Curmi & Partners

Value stocks should continue to lead

By Robert Ducker

The equity market rally has continued to gather pace over the past weeks as investor confidence around the economic recovery improved substantially. The MSCI World Index (“Global Equities”) has delivered a total return of 7.1% up to 19th March 2021 in Euro terms, a far cry from the -24.4% loss during the same period last year, even though economic activity remains muted due to the curtailment measures in place to control the virus spread. It is fair to say that the equity market rally that started in November has been built on the expectation of a positive vaccine rollout, leading to a return to some sort of normality by the second half of 2021.
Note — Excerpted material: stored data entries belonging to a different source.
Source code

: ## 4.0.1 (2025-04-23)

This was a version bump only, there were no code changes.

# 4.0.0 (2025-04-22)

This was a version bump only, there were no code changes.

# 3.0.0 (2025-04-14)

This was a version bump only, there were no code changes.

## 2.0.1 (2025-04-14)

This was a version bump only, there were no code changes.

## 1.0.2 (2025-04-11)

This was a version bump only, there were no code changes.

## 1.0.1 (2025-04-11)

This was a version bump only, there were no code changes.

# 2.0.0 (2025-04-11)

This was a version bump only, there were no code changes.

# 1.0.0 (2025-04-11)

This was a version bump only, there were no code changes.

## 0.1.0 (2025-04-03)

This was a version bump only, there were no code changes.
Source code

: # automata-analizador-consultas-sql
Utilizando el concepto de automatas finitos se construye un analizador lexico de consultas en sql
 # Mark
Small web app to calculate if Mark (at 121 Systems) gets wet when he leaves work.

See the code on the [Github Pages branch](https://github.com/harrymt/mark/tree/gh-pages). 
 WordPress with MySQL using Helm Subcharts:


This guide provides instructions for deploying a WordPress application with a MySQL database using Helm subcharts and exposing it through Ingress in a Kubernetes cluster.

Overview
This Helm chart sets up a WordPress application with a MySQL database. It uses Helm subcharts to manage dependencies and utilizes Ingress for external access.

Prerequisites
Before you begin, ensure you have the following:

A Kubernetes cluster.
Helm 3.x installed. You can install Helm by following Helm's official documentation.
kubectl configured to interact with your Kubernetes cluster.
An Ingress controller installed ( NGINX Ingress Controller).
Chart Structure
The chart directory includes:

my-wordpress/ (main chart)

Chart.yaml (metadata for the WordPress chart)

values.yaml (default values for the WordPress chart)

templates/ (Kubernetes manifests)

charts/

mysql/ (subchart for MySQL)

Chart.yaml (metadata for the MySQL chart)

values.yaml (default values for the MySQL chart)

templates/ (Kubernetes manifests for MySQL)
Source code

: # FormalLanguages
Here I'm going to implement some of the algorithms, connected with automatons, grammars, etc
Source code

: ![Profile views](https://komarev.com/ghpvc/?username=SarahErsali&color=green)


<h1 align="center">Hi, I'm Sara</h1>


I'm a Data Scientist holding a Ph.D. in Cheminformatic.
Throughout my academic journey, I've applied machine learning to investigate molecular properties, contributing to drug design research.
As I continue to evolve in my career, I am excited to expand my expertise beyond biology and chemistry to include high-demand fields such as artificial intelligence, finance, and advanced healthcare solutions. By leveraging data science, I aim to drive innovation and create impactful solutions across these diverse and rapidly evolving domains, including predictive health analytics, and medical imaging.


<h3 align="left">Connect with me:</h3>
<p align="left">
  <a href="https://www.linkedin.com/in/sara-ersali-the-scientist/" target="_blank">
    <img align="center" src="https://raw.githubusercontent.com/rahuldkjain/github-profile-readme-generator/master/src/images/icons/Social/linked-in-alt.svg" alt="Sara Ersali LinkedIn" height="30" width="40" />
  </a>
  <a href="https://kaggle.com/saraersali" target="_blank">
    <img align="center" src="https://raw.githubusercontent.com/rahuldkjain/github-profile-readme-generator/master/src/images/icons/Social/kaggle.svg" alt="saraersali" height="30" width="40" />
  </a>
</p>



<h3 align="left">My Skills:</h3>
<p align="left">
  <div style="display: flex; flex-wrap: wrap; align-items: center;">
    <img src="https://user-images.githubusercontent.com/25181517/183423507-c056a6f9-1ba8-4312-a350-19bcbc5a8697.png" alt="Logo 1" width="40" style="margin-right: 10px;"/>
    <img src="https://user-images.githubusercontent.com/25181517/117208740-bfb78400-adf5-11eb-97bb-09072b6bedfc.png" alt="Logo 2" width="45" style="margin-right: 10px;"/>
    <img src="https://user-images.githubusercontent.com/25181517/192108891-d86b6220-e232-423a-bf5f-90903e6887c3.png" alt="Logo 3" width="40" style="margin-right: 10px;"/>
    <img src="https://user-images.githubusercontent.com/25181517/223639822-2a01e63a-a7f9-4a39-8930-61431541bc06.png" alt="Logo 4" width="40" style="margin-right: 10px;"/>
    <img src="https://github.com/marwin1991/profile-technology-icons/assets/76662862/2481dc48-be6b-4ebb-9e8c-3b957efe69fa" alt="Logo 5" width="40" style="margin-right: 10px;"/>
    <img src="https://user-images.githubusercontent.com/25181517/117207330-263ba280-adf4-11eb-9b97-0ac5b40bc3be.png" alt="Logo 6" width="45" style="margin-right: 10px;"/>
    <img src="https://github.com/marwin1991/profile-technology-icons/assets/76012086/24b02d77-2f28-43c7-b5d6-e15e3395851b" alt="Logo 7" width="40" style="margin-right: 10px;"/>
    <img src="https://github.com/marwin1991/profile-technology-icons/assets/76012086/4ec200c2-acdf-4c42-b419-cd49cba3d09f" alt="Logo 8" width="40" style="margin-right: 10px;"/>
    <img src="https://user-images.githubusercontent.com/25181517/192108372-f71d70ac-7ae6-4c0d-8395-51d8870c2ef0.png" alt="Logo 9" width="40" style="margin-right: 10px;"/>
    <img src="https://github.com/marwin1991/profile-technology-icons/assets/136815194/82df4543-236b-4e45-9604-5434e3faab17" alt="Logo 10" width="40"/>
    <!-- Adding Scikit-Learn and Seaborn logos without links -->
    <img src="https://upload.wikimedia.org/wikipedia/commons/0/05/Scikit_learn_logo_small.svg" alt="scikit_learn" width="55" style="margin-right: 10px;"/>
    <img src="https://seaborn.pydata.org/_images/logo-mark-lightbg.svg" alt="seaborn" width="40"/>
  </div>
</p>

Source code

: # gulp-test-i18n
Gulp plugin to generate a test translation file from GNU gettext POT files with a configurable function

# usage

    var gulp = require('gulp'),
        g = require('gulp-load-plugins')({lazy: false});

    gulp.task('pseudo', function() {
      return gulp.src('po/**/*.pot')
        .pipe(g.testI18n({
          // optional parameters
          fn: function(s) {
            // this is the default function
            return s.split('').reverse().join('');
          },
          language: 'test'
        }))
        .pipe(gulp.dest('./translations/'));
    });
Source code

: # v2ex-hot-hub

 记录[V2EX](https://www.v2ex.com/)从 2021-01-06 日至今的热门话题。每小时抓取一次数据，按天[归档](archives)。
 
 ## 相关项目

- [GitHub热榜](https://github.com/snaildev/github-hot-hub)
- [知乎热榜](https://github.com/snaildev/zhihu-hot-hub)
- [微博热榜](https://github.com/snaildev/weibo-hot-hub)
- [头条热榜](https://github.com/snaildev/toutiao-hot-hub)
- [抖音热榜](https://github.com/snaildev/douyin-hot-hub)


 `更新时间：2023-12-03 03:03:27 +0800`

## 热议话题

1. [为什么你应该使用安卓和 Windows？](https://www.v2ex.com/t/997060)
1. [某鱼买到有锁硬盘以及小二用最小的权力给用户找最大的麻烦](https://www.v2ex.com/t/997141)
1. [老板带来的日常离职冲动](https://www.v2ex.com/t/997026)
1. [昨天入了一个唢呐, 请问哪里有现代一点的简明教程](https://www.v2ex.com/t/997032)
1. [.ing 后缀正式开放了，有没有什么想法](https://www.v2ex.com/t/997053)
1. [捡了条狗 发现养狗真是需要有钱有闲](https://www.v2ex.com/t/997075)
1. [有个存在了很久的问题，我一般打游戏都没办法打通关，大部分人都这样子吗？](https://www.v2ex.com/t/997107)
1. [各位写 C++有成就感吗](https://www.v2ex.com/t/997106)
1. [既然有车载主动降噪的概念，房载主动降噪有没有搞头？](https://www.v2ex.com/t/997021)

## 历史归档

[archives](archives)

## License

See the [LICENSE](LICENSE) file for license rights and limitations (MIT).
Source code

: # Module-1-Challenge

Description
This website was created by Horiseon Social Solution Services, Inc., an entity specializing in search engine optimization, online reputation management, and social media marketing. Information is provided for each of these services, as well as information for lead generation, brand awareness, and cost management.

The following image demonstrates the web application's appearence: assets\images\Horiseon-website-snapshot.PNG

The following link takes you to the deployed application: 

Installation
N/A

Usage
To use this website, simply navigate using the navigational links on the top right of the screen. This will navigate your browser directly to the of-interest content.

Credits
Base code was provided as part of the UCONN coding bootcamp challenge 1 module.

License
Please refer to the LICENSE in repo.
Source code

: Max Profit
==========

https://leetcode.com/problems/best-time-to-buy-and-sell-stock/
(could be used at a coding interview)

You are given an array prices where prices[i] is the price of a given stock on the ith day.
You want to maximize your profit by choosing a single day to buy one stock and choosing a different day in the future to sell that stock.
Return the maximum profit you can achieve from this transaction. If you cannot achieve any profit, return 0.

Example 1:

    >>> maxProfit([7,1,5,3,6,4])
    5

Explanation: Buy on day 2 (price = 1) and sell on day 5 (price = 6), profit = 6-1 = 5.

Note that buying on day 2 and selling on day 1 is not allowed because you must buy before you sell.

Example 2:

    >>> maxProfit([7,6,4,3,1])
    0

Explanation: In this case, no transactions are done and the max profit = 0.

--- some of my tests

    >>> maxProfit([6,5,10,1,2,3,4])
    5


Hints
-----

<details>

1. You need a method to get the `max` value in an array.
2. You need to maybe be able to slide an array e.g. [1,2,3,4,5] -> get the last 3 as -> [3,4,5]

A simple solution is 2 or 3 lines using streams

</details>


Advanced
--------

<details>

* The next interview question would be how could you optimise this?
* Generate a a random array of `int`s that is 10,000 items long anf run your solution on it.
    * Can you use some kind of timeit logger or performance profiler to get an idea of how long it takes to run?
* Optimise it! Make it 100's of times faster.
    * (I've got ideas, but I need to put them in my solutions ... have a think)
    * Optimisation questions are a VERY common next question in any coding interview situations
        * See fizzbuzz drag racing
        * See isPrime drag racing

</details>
A key debate for investors over the past month has been the rise in inflation and the possible ramifications for equities. The US 10-year Treasury yield rose 60bp since the start of February, peaking at 1.75% on 18th March. Rates have been on a steady rise for some time as the global economic expectations started to improve, after bottoming at around 0.5% in July. The main driver of the uptick in the 10-year Treasury yield from August to January was mainly related to higher inflation expectations. In fact, the breakeven rate on inflation-linked US Treasuries rose 60bp, from 1.6% on 31st July 2020 to 2.1% on 31st January 2021. During this period, real rates rose by just 7 bp to -0.4%.

This all changed since February as real rates rose by c. 60 bp whilst the breakeven rates rose by just 14 bp. Investors are generally more comfortable with a rise in inflation expectations (breakeven rates) rather than a rise in real yields. This is mainly because equities offer investors protection against inflation as earnings and dividends should rise during periods of rising inflation. Additionally, inflation is more common during periods of economic growth, another positive for equities.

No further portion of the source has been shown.